- **Brief**: Your response should consist of the data that follows, repeated in full without alteration.

- **Input data**:
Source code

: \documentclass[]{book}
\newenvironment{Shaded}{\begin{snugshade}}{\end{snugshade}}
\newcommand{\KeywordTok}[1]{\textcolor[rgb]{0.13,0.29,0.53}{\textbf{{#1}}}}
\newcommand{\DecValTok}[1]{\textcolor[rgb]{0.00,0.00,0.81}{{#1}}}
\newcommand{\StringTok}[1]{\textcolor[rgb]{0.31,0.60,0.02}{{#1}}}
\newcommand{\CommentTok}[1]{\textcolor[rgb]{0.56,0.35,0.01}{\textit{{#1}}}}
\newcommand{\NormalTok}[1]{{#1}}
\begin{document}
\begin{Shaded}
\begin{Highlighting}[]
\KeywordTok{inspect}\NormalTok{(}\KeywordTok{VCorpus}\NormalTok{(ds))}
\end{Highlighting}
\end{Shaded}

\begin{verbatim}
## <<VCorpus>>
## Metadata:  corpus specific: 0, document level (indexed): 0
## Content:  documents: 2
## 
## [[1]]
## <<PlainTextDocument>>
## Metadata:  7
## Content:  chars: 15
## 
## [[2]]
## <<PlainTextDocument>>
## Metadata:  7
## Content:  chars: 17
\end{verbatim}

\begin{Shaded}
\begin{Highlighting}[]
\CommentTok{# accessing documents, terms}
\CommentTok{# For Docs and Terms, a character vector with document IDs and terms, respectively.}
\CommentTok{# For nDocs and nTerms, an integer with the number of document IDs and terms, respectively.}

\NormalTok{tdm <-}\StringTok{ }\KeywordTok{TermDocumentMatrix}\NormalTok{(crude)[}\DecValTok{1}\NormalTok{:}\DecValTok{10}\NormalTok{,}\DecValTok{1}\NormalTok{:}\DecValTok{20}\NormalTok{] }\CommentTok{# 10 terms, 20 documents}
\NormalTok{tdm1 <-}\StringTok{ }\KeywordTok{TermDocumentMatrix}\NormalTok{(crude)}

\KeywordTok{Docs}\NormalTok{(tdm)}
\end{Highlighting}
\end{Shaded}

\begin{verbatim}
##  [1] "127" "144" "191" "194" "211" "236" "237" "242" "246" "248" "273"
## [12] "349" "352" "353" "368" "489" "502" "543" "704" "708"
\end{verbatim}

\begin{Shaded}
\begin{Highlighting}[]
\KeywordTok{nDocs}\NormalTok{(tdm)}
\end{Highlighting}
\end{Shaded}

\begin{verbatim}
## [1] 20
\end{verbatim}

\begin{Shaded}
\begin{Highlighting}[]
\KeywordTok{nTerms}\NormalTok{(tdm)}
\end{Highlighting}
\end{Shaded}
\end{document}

- **Answer below**:
Source code

: \documentclass[]{book}
\newenvironment{Shaded}{\begin{snugshade}}{\end{snugshade}}
\newcommand{\KeywordTok}[1]{\textcolor[rgb]{0.13,0.29,0.53}{\textbf{{#1}}}}
\newcommand{\DecValTok}[1]{\textcolor[rgb]{0.00,0.00,0.81}{{#1}}}
\newcommand{\StringTok}[1]{\textcolor[rgb]{0.31,0.60,0.02}{{#1}}}
\newcommand{\CommentTok}[1]{\textcolor[rgb]{0.56,0.35,0.01}{\textit{{#1}}}}
\newcommand{\NormalTok}[1]{{#1}}
\begin{document}
\begin{Shaded}
\begin{Highlighting}[]
\KeywordTok{inspect}\NormalTok{(}\KeywordTok{VCorpus}\NormalTok{(ds))}
\end{Highlighting}
\end{Shaded}

\begin{verbatim}
## <<VCorpus>>
## Metadata:  corpus specific: 0, document level (indexed): 0
## Content:  documents: 2
## 
## [[1]]
## <<PlainTextDocument>>
## Metadata:  7
## Content:  chars: 15
## 
## [[2]]
## <<PlainTextDocument>>
## Metadata:  7
## Content:  chars: 17
\end{verbatim}

\begin{Shaded}
\begin{Highlighting}[]
\CommentTok{# accessing documents, terms}
\CommentTok{# For Docs and Terms, a character vector with document IDs and terms, respectively.}
\CommentTok{# For nDocs and nTerms, an integer with the number of document IDs and terms, respectively.}

\NormalTok{tdm <-}\StringTok{ }\KeywordTok{TermDocumentMatrix}\NormalTok{(crude)[}\DecValTok{1}\NormalTok{:}\DecValTok{10}\NormalTok{,}\DecValTok{1}\NormalTok{:}\DecValTok{20}\NormalTok{] }\CommentTok{# 10 terms, 20 documents}
\NormalTok{tdm1 <-}\StringTok{ }\KeywordTok{TermDocumentMatrix}\NormalTok{(crude)}

\KeywordTok{Docs}\NormalTok{(tdm)}
\end{Highlighting}
\end{Shaded}

\begin{verbatim}
##  [1] "127" "144" "191" "194" "211" "236" "237" "242" "246" "248" "273"
## [12] "349" "352" "353" "368" "489" "502" "543" "704" "708"
\end{verbatim}

\begin{Shaded}
\begin{Highlighting}[]
\KeywordTok{nDocs}\NormalTok{(tdm)}
\end{Highlighting}
\end{Shaded}

\begin{verbatim}
## [1] 20
\end{verbatim}

\begin{Shaded}
\begin{Highlighting}[]
\KeywordTok{nTerms}\NormalTok{(tdm)}
\end{Highlighting}
\end{Shaded}
\end{document}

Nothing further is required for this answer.